The input driver 112 and output driver 114 include one or more hardware, software, and/or firmware components that are configured to interface with and drive input devices 108 and output devices 110, respectively. The input driver 112 communicates with the processor 102 and the input devices 108, and permits the processor 102 to receive input from the input devices 108. The output driver 114 communicates with the processor 102 and the output devices 110, and permits the processor 102 to send output to the output devices 110. The output driver 114 includes an accelerated processing device (“APD”) 116 which is coupled to a display device 118, which, in some examples, is a physical display device or a simulated device that uses a remote display protocol to show output. The APD 116 is configured to accept compute commands and graphics rendering commands from processor 102, to process those compute and graphics rendering commands, and to provide pixel output to display device 118 for display. As described in further detail below, the APD 116 includes one or more parallel processing units configured to perform computations in accordance with a single-instruction-multiple-data (“SIMD”) paradigm. Thus, although various functionality is described herein as being performed by or in conjunction with the APD 116, in various alternatives, the functionality described as being performed by the APD 116 is additionally or alternatively performed by other computing devices having similar capabilities that are not driven by a host processor (e.g., processor 102) and configured to provide graphical output to a display device 118. For example, it is contemplated for any processing system that performs processing tasks in accordance with a SIMD paradigm to be configured to perform the functionality described herein. Alternatively, it is contemplated that computing systems that do not perform processing tasks in accordance with a SIMD paradigm performs the functionality described herein.

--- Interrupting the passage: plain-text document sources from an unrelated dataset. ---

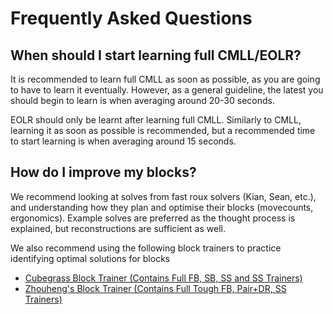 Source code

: # Frequently Asked Questions

## When should I start learning full CMLL/EOLR?

It is recommended to learn full CMLL as soon as possible, as you are going to have to learn it eventually. However, as a general guideline, the latest you should begin to learn is when averaging around 20-30 seconds.

EOLR should only be learnt after learning full CMLL. Similarly to CMLL, learning it as soon as possible is recommended, but a recommended time to start learning is when averaging around 15 seconds.

## How do I improve my blocks?

We recommend looking at solves from fast roux solvers (Kian, Sean, etc.), and understanding how they plan and optimise their blocks (movecounts, ergonomics). Example solves are preferred as the thought process is explained, but reconstructions are sufficient as well.

We also recommend using the following block trainers to practice identifying optimal solutions for blocks
- [Cubegrass Block Trainer (Contains Full FB, SB, SS and SS Trainers)](https://cubegrass.appspot.com/block_trainer/)
- [Zhouheng's Block Trainer (Contains Full Tough FB, Pair+DR, SS Trainers)](https://onionhoney.github.io/roux-trainers/)

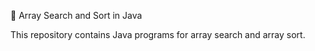 🔢 Array Search and Sort in Java

This repository contains Java programs for array search and array sort.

The APD 116 executes commands and programs for selected functions, such as graphics operations and non-graphics operations that are suited for parallel processing. In various examples, the APD 116 is used for executing graphics pipeline operations such as pixel operations, geometric computations, and rendering an image to display device 118 based on commands received from the processor 102. The APD 116 also executes compute processing operations that are not directly related to graphics operations, such as operations related to video, physics simulations, computational fluid dynamics, or other tasks, based on commands received from the processor 102. In some examples, these compute processing operations are performed by executing compute shaders on the SIMD units 138.
The APD 116 includes compute units 132 that include one or more SIMD units 138 that are configured to perform operations at the request of the processor 102 (or another unit) in a parallel manner according to a SIMD paradigm. The SIMD paradigm is one in which multiple processing elements share a single program control flow unit and program counter and thus execute the same program but are able to execute that program with different data. In one example, each SIMD unit 138 includes sixteen lanes, where each lane executes the same instruction at the same time as the other lanes in the SIMD unit 138 but is able to execute that instruction with different data. In some situations, lanes are switched off with predication if not all lanes need to execute a given instruction. In some situations, predication is also used to execute programs with divergent control flow. More specifically, for programs with conditional branches or other instructions where control flow is based on calculations performed by an individual lane, predication of lanes corresponding to control flow paths not currently being executed, and serial execution of different control flow paths allows for arbitrary control flow.
The basic unit of execution in compute units 132 is a work-item. Each work-item represents a single instantiation of a program that is to be executed in parallel in a particular lane. In various examples, work-items are executed simultaneously (or partially simultaneously and partially sequentially) as a “wavefront” on a single SIMD processing unit 138. One or more wavefronts are included in a “work group,” which includes a collection of work-items designated to execute the same program. In some implementations, a work group is executed by executing each of the wavefronts that make up the work group. In alternatives, the wavefronts are executed on a single SIMD unit 138 or on different SIMD units 138. In some implementations, wavefronts are the largest collection of work-items that are executed simultaneously (or pseudo-simultaneously) on a single SIMD unit 138. “Pseudo-simultaneous” execution occurs in the case of a wavefront that is larger than the number of lanes in a SIMD unit 138. In such a situation, wavefronts are executed over multiple cycles, with different collections of the work-items being executed in different cycles. An APD scheduler 136 is configured to perform operations related to scheduling various workgroups and wavefronts on compute units 132 and SIMD units 138.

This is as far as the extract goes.